Daylife/Reuters Pictures used by permission
Xie Zhenhua at the UN climate change conference, December 2008

A high-powered group of senior Republicans and Democrats led two missions to China in the final months of the Bush administration for secret backchannel negotiations aimed at securing a deal on joint US-Chinese action on climate change.

The initiative, involving John Holdren, now the White House science adviser, and others who went on to positions in Barack Obama’s administration, produced a draft agreement in March, barely two months after the Democrat assumed the presidency…

“My sense is that we are now working towards something in the fall,” said Bill Chandler, director of the energy and climate programme at the Carnegie Endowment for International Peace, and the driving force behind the talks. “It will be serious. It will be substantive, and it will happen.”


John Holdren, head of White House science office
Daylife/Washington Post/Newsweek used by permission

The secret missions suggest that advisers to Obama came to power firmly focused on getting a US-China understanding in the run-up to the crucial UN meeting in Copenhagen this December, which is aimed at sealing a global deal to slash greenhouse gas emissions. In her first policy address the secretary of state, Hillary Clinton, said she wanted to recast the broad US-China relationship around the central issue of climate change. She also stopped in Beijing on her first foreign tour…

The first communications, in the autumn of 2007, were initiated by the Chinese. Xie Zhenhua, the vice-chairman of the National Development and Reform Commission, the country’s central economic planning body, made the first move by expressing interest in a co-operative effort on carbon capture and storage and other technologies with the US…

Taiya Smith, an adviser on China to Bush’s treasury secretary, Hank Paulson, who was at the first of the two sessions, said: “The thing that came out of it that was priceless was the recognition on both sides that what China was doing to [reduce] the effects of climate change were not very well known,” she said. “After these discussions was a real public campaign by the Chinese government to try to make people aware of what they were doing. We started to see the Chinese take a different tone which was that ‘we are active and engaged in trying to solve the problem’.”

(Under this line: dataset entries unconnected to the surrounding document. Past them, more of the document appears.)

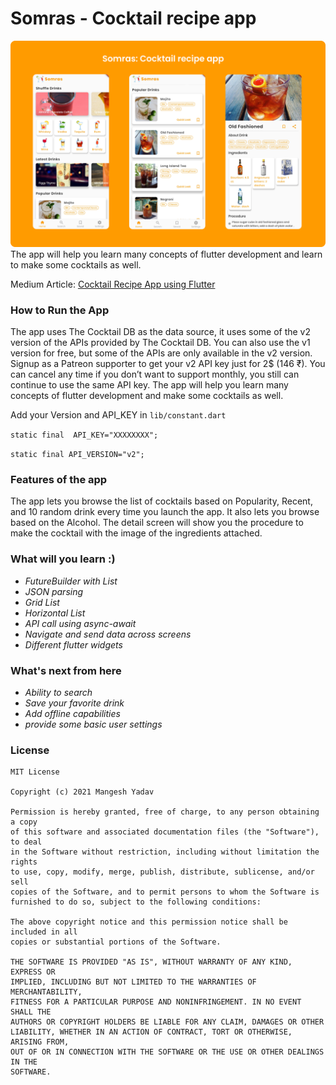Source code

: # Somras - Cocktail recipe app


![somras](https://github.com/yadavmangesh/somras-cocktail-app/blob/master/Frame%203.png)
The app will help you learn many concepts of flutter development and learn to make some cocktails as well.

Medium Article: [Cocktail Recipe App using Flutter](https://mangeshyadav786.medium.com/cocktail-recipe-app-using-flutter-813515e2f112)



### How to Run the App

The app uses The Cocktail DB as the data source, it uses some of the v2 version of the APIs provided by The Cocktail DB. You can also use the v1 version for free, but some of the APIs are only available in the v2 version. Signup as a Patreon supporter to get your v2 API key just for 2$ (146 ₹). You can cancel any time if you don’t want to support monthly, you still can continue to use the same API key.
The app will help you learn many concepts of flutter development and make some cocktails as well.

Add your Version and API_KEY in `lib/constant.dart`

 `static final  API_KEY="XXXXXXXX";`
 
 `static final API_VERSION="v2";`


### Features of the app

The app lets you browse the list of cocktails based on Popularity, Recent, and 10 random drink every time you launch the app. It also lets you browse based on the Alcohol.
The detail screen will show you the procedure to make the cocktail with the image of the ingredients attached.

### What will you learn :)
   * *FutureBuilder with List* 
   * *JSON parsing*
   * *Grid List*
*    *Horizontal List*
* *API call using async-await*
* *Navigate and send data across screens*
* *Different flutter widgets*

### What's next from here 
* *Ability to search*
* *Save your favorite drink*
* *Add offline capabilities*
* *provide some basic user settings*

### License

    MIT License

    Copyright (c) 2021 Mangesh Yadav

    Permission is hereby granted, free of charge, to any person obtaining a copy
    of this software and associated documentation files (the "Software"), to deal
    in the Software without restriction, including without limitation the rights
    to use, copy, modify, merge, publish, distribute, sublicense, and/or sell
    copies of the Software, and to permit persons to whom the Software is
    furnished to do so, subject to the following conditions:

    The above copyright notice and this permission notice shall be included in all
    copies or substantial portions of the Software.

    THE SOFTWARE IS PROVIDED "AS IS", WITHOUT WARRANTY OF ANY KIND, EXPRESS OR
    IMPLIED, INCLUDING BUT NOT LIMITED TO THE WARRANTIES OF MERCHANTABILITY,
    FITNESS FOR A PARTICULAR PURPOSE AND NONINFRINGEMENT. IN NO EVENT SHALL THE
    AUTHORS OR COPYRIGHT HOLDERS BE LIABLE FOR ANY CLAIM, DAMAGES OR OTHER
    LIABILITY, WHETHER IN AN ACTION OF CONTRACT, TORT OR OTHERWISE, ARISING FROM,
    OUT OF OR IN CONNECTION WITH THE SOFTWARE OR THE USE OR OTHER DEALINGS IN THE
    SOFTWARE.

RTFA. A good deal we haven’t heard about before. Seems clear the Chinese expected the same election results many activists did. And in 2007 and 2008, it was possible to get a bipartisan working group together from the United States – for bilateral talks.

No surprise that some of the folks taking part in those discussions ended up in Obama’s administration.




  1. Ah_Yea says:

    JimR said: “It’s a real mess eh?”

    Man, that the understatement of the year!!

  2. soundwash says:

    what a huge waste of time and resources.

    personally, this article makes no sense.
    i see no reason why china would commit economic suicide by embracing scandalous carbon policies that will all but
    eliminate its major competitive advantage.

    just as over-bearing enviromental policies have helped to send whole industries
    and jobs out of the America, as soon as China kills it’s cost advantage, companies will move to Indonesia, East Asia and the like.

    imo, this is just a bunch of political hot air. China is on a jobs/stability kick. the last thing it wants is more unemployment.

    China’s growth explosion has enabled many
    Chinese to experience a taste of “the good life” -many for the first time in their lives.

    the longer these workers remain idle, the possibility of labour unrest increases.

    organized labor protests is probably the one thing that strikes fear in the heart of Beijing. especially since China has been trying to move away from it’s standard policy of sending in riot police wherever any uprisings occur.

    -and heaven forbid should it’s workers be unemployed long enough to get a wild hair up
    their butts and think of forming Labour Unions.

    -nope, if anything, i think this is just a puff piece for China to appear in agreement with environmental carbon issues, so as to help support it’s desire to replace the USD
    with the Yuan as the new world reserve currency. (or at least, to ensure the Yuan
    is included in the “basket of currencies”
    to replace the USD.)

    as an aside, this would also give obama’s administration big “marketing points” for
    it’s next election cycle if they can say they got the mighty Chinese Empire to see the err of it’s ways. (etc etc)

    (-personally, i’d much rather they address water pollution. i mean, 1billion+ people must produce a massive amount of waste that gets piped straight into the ocean.. (not to mention the insane amounts of water used by industry to among many other things, process coal.)